On December 8th, 2023, Mistral AI released Mixtral 8x7B, a high-quality sparse mixture of experts model (SMoE) with open weights (ref: Mistral AI). What is this Mixtral 8x7B? Very simply, it takes 8 x Mixtral 7B models and combines them to make one model. For those who are unfamiliar with the term Mixture of Experts (MOE), it is a machine learning technique that uses multiple expert networks to divide a problem space into homogeneous regions. As noted in this paper, MOE models build upon the observation that language models can be decomposed into smaller, specialized sub-models, or "experts". These models or experts focus on distinct aspects of the input data, thereby enabling more efficient computation and resource allocation. It has become quite popular because AI models with sparsely activated MOE significantly reduce the computational involved with large language models (LLMs).

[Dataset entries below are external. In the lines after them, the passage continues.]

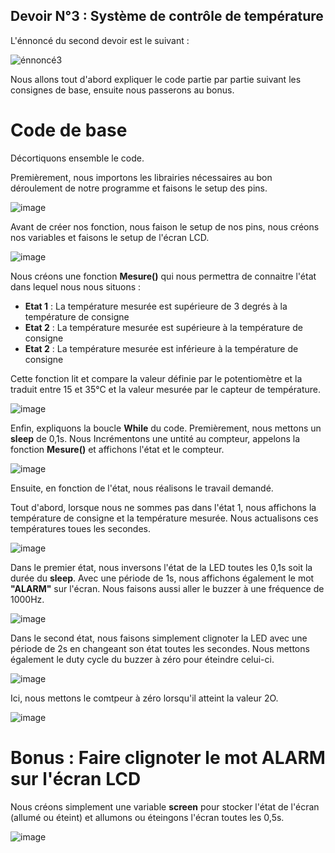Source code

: ## Devoir N°3 : Système de contrôle de température
L'énnoncé du second devoir est le suivant : 

![énnoncé3](https://github.com/hepl-ledent/smartcities/assets/150011544/251c55c6-94b8-4d81-a900-0e482232a7f9)



Nous allons tout d'abord expliquer le code partie par partie suivant les consignes de base, ensuite nous passerons au bonus.

# Code de base

Décortiquons ensemble le code. 

Premièrement, nous importons les librairies nécessaires au bon déroulement de notre programme et faisons le setup des pins.

![image](https://github.com/hepl-ledent/smartcities/assets/150011544/71b6071d-e11b-433d-afa2-8fe4ba96e1d2)


Avant de créer nos fonction, nous faison le setup de nos pins, nous créons nos variables et faisons le setup de l'écran LCD.

![image](https://github.com/hepl-ledent/smartcities/assets/150011544/ba0181de-a52b-4f1d-97c5-b3d81d8f8907)



Nous créons une fonction **Mesure()** qui nous permettra de connaitre l'état dans lequel nous nous situons : 
  - **Etat 1** : La température mesurée est supérieure de 3 degrés à la température de consigne
  - **Etat 2** : La température mesurée est supérieure à la température de consigne
  - **Etat 2** : La température mesurée est inférieure à la température de consigne

Cette fonction lit et compare la valeur définie par le potentiomètre et la traduit entre 15 et 35°C et la valeur mesurée par le capteur de température.

![image](https://github.com/hepl-ledent/smartcities/assets/150011544/b8f34c8b-5090-46fe-8e85-896bedd7e8c8)

Enfin, expliquons la boucle **While** du code. 
Premièrement, nous mettons un **sleep** de 0,1s. Nous Incrémentons une untité au compteur, appelons la fonction **Mesure()** et affichons l'état et le compteur.

![image](https://github.com/hepl-ledent/smartcities/assets/150011544/e9a0f643-a0f2-4673-addb-83406a728fc5)

Ensuite, en fonction de l'état, nous réalisons le travail demandé.

Tout d'abord, lorsque nous ne sommes pas dans l'état 1, nous affichons la température de consigne et la température mesurée. Nous actualisons ces températures toues les secondes.

![image](https://github.com/hepl-ledent/smartcities/assets/150011544/4d78d78f-2aa3-416e-b340-f87bcc9678e6)

Dans le premier état, nous inversons l'état de la LED toutes les 0,1s soit la durée du **sleep**. Avec une période de 1s, nous affichons également le mot **"ALARM"** sur l'écran. Nous faisons aussi aller le buzzer à une fréquence de 1000Hz.

![image](https://github.com/hepl-ledent/smartcities/assets/150011544/83c369f1-f13e-48cc-bc02-0b82ff6fa855)


Dans le second état, nous faisons simplement clignoter la LED avec une période de 2s en changeant son état toutes les secondes. Nous mettons également le duty cycle du buzzer à zéro pour éteindre celui-ci.

![image](https://github.com/hepl-ledent/smartcities/assets/150011544/61fabb52-a2e5-4269-8247-125818a429cb)

Ici, nous mettons le comtpeur à zéro lorsqu'il atteint la valeur 2O.

![image](https://github.com/hepl-ledent/smartcities/assets/150011544/82462192-fde3-4ebf-9594-86ff4f6d1628)


# Bonus : Faire clignoter le mot **ALARM** sur l'écran LCD

Nous créons simplement une variable **screen** pour stocker l'état de l'écran (allumé ou éteint) et allumons ou éteingons l'écran toutes les 0,5s.

![image](https://github.com/hepl-ledent/smartcities/assets/150011544/255e2b82-b209-46d5-9326-ae8f95f1a2c1)












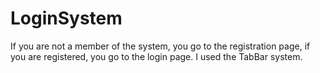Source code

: # LoginSystem
If you are not a member of the system, you go to the registration page, if you are registered, you go to the login page. I used the TabBar system.
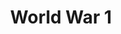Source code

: ---
title: World War 1
layout: post
description: summary
menu: nav/world/globalconflicts.html
image: 
tags: [War]
---
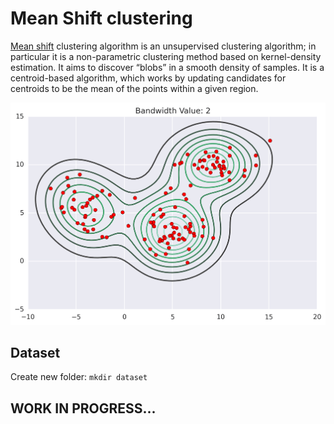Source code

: # Mean Shift clustering
[Mean shift](https://en.wikipedia.org/wiki/Mean_shift) clustering algorithm is an unsupervised clustering algorithm; in particular it is a non-parametric clustering  method based on kernel-density estimation.
It aims to discover “blobs” in a smooth density of samples. It is a centroid-based algorithm, which works by updating candidates for centroids to be the mean of the points within a given region.

<p align="center">
  <img src="https://github.com/francidellungo/Mean_Shift/blob/master/readme_imgs/mean-shift.gif" width="600">
</p>

## Dataset
Create new folder: `mkdir dataset` 



## WORK IN PROGRESS...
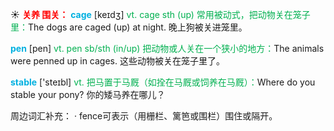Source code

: ☀ <font color="red">**关养 围关：**</font>
<font color="sky blue">**cage**</font> [keɪdӡ] 
<font color="#00b050">vt. cage sth (up) 常用被动式，把动物关在笼子里：</font>The dogs are caged (up) at night. 晚上狗被关进笼里。

<font color="sky blue">**pen**</font> [pen] 
<font color="#00b050">vt. pen sb/sth (in/up) 把动物或人关在一个狭小的地方：</font>The animals were penned up in cages. 这些动物被关在笼子里了。

<font color="sky blue">**stable**</font> ['steɪbl] 
<font color="#00b050">vt. 把马置于马厩（如拴在马厩或饲养在马厩）：</font>Where do you stable your pony? 你的矮马养在哪儿？

周边词汇补充：
· fence可表示（用栅栏、篱笆或围栏）围住或隔开。
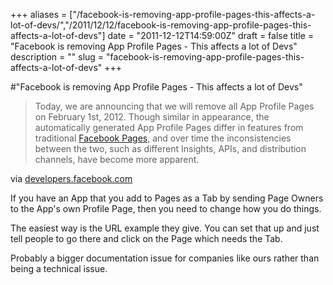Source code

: +++
aliases = ["/facebook-is-removing-app-profile-pages-this-affects-a-lot-of-devs/","/2011/12/12/facebook-is-removing-app-profile-pages-this-affects-a-lot-of-devs"]
date = "2011-12-12T14:59:00Z"
draft = false
title = "Facebook is removing App Profile Pages - This affects a lot of Devs"
description = ""
slug = "facebook-is-removing-app-profile-pages-this-affects-a-lot-of-devs"
+++

#"Facebook is removing App Profile Pages - This affects a lot of Devs"


 <div class="posterous_bookmarklet_entry">
 <blockquote class="posterous_long_quote">Today, we are announcing that we will remove all App Profile Pages on February 1st, 2012. Though similar in appearance, the automatically generated App Profile Pages differ in features from traditional <a href="http://www.facebook.com/pages">Facebook Pages</a>, and over time the inconsistencies between the two, such as different Insights, APIs, and distribution channels, have become more apparent.</blockquote>

<div class="posterous_quote_citation">via <a href="https://developers.facebook.com/blog/post/611">developers.facebook.com</a></div>
 <p>If you have an App that you add to Pages as a Tab by sending Page Owners to the App's own Profile Page, then you need to change how you do things.
</p><p>The easiest way is the URL example they give. You can set that up and just tell people to go there and click on the Page which needs the Tab.
</p><p>Probably a bigger documentation issue for companies like ours rather than being a technical issue.</p></div>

So, how does it work? If you are into LLM modeling, you probably know that the most simple representation of an LLM would be an input going into a single model and producing an output. In an MOE model, your input goes through a gateway that decides, based on the input context, which of the eight models are to be used to process the input. It could be just one model or possibly two or more that will process the input and coordinate to product the output. Below is a simplified pictorial representation of the process:
To best understand this, you could compare it to your supervisor looking at the nature of a job and finding the best expert within his team (i.e. MOE model) to complete the task rather than giving all the tasks to a single person (i.e. the traditional LLM model). In this way, it is much more efficient, except that you now need to maintain eight models instead of one.
Generally, models often reuse the same parameters for all inputs. But MOE models uses different parameters based on the input given. Routing multiple models is not as easy as you think. There is an overhead in communication between the models as well as the routing between them. This paper explains it well. The gating network (typically a neural network), produces a sparse distribution over the available experts. It might only choose the top-k highest-scoring experts, or softmax gating, which encourages the network to select only a few experts. Getting the right balance is not easy, meaning that you may end up choosing the same expert every single time versus evenly distributing it across the experts.
How good is Mixtral 8x7B? According to mistral AI, Mixtral 8x7B outperforms Llama 2 70B on most benchmarks with 6x faster inference. It is the strongest open-weight model with a permissive license and the best model overall regarding cost/performance trade-offs. In particular, it matches or outperforms GPT3.5 on most standard benchmarks (see diagram below). As you may have guessed, there isn't a performance comparison against GPT 4. Hopefully, we will see one put together in the near future.
From the benchmarks, you can see that even the scrore for the LLaMA 2 70B parameters outperform Mixtral 8x7B parameters by only a few percentage points. Mixtral also shows improvements in reducing hallucinations and biases in the TruthfulQA/BBQ/BOLD benchmark.
If you look at the post on "X" (below), the filename says it all.
Mixtral 8x7B stands out for its high-quality performance. The model boasts a range of capabilities, including the ability to handle a context of 32k tokens and support for multiple languages, including English, French, Italian, German, and Spanish. Mixtral is a decoder-only sparse mixture-of-experts network. Its architecture enables an increase in parameters while managing cost and latency. Take note that all the expert models are loaded into VRAM, which means it requires lots of super-fast VRAM. Also, the model only uses a fraction of the total set of parameters per token. According to Mistral AI, Mixtral has 46.7B total parameters, but it only uses 12.9B parameters per token. What this mean is that it processes both input and generate output at same cost as a 12.9B parameters. Hence, it lowers LLM computational cost.
You might be wondering if you can deploy one and try it out? This would be unlikely for most general users, unless they happen to have some spare 2 x 80GB 100A or 4 x 40 GB 100A GPs lying around or have access to them through a cloud provider. However, there are some demo platforms you can go to and try it out. Here are a few you can look into: Perplexity, Poe, Vercel, and Replicate. Below is a screenshot of what I found on Perplexity:
Is this something new? Nope. This paper called "Adaptive Mixtures of Local Experts" written by the GodFather of AI, Geoffrey Hinton back in 1991, already talk about this concept. Like most AI, the advancement in computing technology, the affordability of computational cost and the availability of mass amount of data make those technology conceptualized in the early days, possible now.
So, why the sudden interest in Mixture of Experts? Although OpenAI hasn't publicly commented on the details of the GPT-4 technical specifications, it has been shared within the OpenAI developer community that GPT-4 uses a Mixture of Experts model. With the release of a Mixtral 8x7B model to the open source world, it could very well set a trend for future model developers to embark on a similar path. Who really knows? Only time will tell.